Purpose: To investigate the effect of treadmill running on D2R deficiency related susceptibility to high fat diet (HFD )-induced obesity and its metabolic complications.

Methods: D2R-/- and +/- mice were obtained by backcrossing D2R+/- heterozygotes on wild type (WT) littermates (C57BL/6J background) for >10 generations. Mice were randomly assigned to 1) WT mice with standard chow (SC) (WT+SC); 2) WT mice with high-fat diet (WT+HFD); 3) WT mice with high-fat diet plus exercise (WT+HFD+EX), 4) heterozygous (HET) D2R mice with SC (HET+SC); 5) heterozygous D2R mice with HFD (HET+HFD); and 6) heterozygous D2R mice with HFD plus exercise (HET+HFD+EX). In addition, mice assigned to EX groups were subjected to running on a motor-driven rodent treadmill with a frequency of 5 days per week.
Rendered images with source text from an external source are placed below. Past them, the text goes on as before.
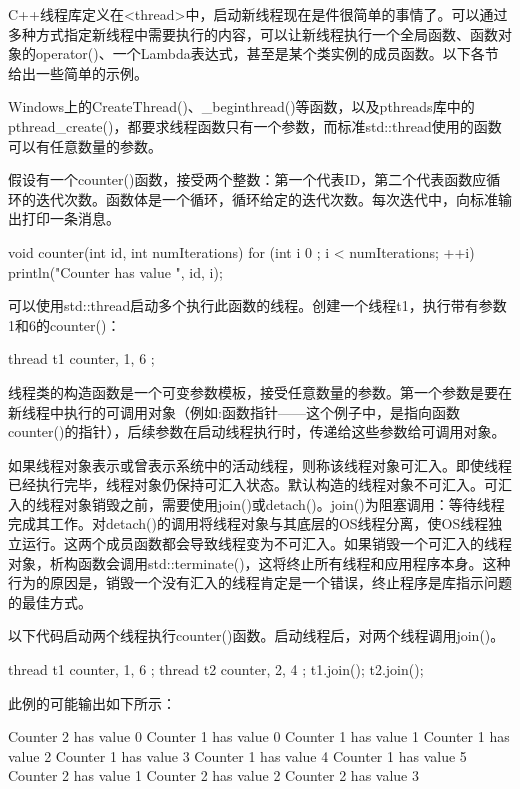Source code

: 
C++线程库定义在<thread>中，启动新线程现在是件很简单的事情了。可以通过多种方式指定新线程中需要执行的内容，可以让新线程执行一个全局函数、函数对象的operator()、一个Lambda表达式，甚至是某个类实例的成员函数。以下各节给出一些简单的示例。


Windows上的CreateThread()、\_beginthread()等函数，以及pthreads库中的pthread\_create()，都要求线程函数只有一个参数，而标准std::thread使用的函数可以有任意数量的参数。

假设有一个counter()函数，接受两个整数：第一个代表ID，第二个代表函数应循环的迭代次数。函数体是一个循环，循环给定的迭代次数。每次迭代中，向标准输出打印一条消息。

\begin{cpp}
void counter(int id, int numIterations)
{
    for (int i { 0 }; i < numIterations; ++i) {
        println("Counter {} has value {}", id, i);
    }
}
\end{cpp}

可以使用std::thread启动多个执行此函数的线程。创建一个线程t1，执行带有参数1和6的counter()：

\begin{cpp}
thread t1 { counter, 1, 6 };
\end{cpp}

线程类的构造函数是一个可变参数模板，接受任意数量的参数。第一个参数是要在新线程中执行的可调用对象（例如:函数指针——这个例子中，是指向函数counter()的指针），后续参数在启动线程执行时，传递给这些参数给可调用对象。

如果线程对象表示或曾表示系统中的活动线程，则称该线程对象可汇入。即使线程已经执行完毕，线程对象仍保持可汇入状态。默认构造的线程对象不可汇入。可汇入的线程对象销毁之前，需要使用join()或detach()。join()为阻塞调用：等待线程完成其工作。对detach()的调用将线程对象与其底层的OS线程分离，使OS线程独立运行。这两个成员函数都会导致线程变为不可汇入。如果销毁一个可汇入的线程对象，析构函数会调用std::terminate()，这将终止所有线程和应用程序本身。这种行为的原因是，销毁一个没有汇入的线程肯定是一个错误，终止程序是库指示问题的最佳方式。

以下代码启动两个线程执行counter()函数。启动线程后，对两个线程调用join()。

\begin{cpp}
thread t1 { counter, 1, 6 };
thread t2 { counter, 2, 4 };
t1.join();
t2.join();
\end{cpp}

此例的可能输出如下所示：

\begin{shell}
Counter 2 has value 0
Counter 1 has value 0
Counter 1 has value 1
Counter 1 has value 2
Counter 1 has value 3
Counter 1 has value 4
Counter 1 has value 5
Counter 2 has value 1
Counter 2 has value 2
Counter 2 has value 3
\end{shell}

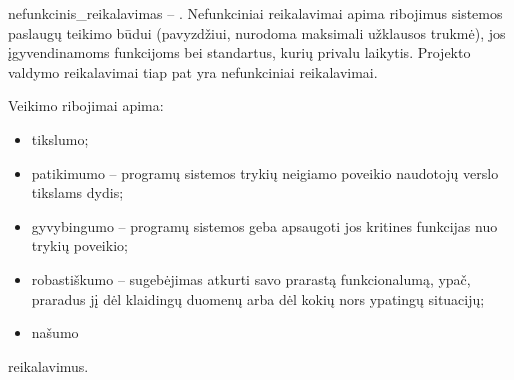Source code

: \Gls{nefunkcinis_reikalavimas} – .
Nefunkciniai reikalavimai apima ribojimus sistemos paslaugų teikimo būdui
(pavyzdžiui, nurodoma maksimali užklausos trukmė), jos įgyvendinamoms
funkcijoms bei standartus, kurių privalu laikytis. Projekto valdymo
reikalavimai tiap pat yra nefunkciniai reikalavimai.


Veikimo ribojimai apima:
\begin{itemize}
  \item tikslumo;
  \item patikimumo – programų sistemos trykių neigiamo poveikio naudotojų
    verslo tikslams dydis;
  \item gyvybingumo – programų sistemos geba apsaugoti jos kritines
    funkcijas nuo trykių poveikio;
  \item robastiškumo – sugebėjimas atkurti savo prarastą funkcionalumą,
    ypač, praradus jį dėl klaidingų duomenų arba dėl kokių nors ypatingų
    situacijų;
  \item našumo
\end{itemize}
reikalavimus.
Results: After a 10-week HFD treatment, HET D2R (+/-) mice exhibited significantly higher values for hepatic steatosis (p<0.001), areas under the curves (AUCs) for the glucose tolerance test (GTT) and the insulin tolerance test (ITT) (p<0.001 & p<0.001 respectively), serum leptin (p=0.005) and total cholesterol (TC ) (p=0.009), in conjunction with decreased locomotor activity (p=0.031), compared to HET mice exposed to standard chow. However, these HFD-induced elevations in hepatic steatosis (p<0.001), AUCs for GTT and ITT (p=0.032 & p=0.018, respectively), serum leptin (p=0.038) and TC (p=0.038) were significantly alleviated after 10 weeks of treadmill running.

Conclusion: The current findings of the study provide experimental evidence of treadmill running as an effective and non-pharmacologic strategy to treat the susceptibility of brain D2R deficiency to HFD-induced obesity and metabolic disorders.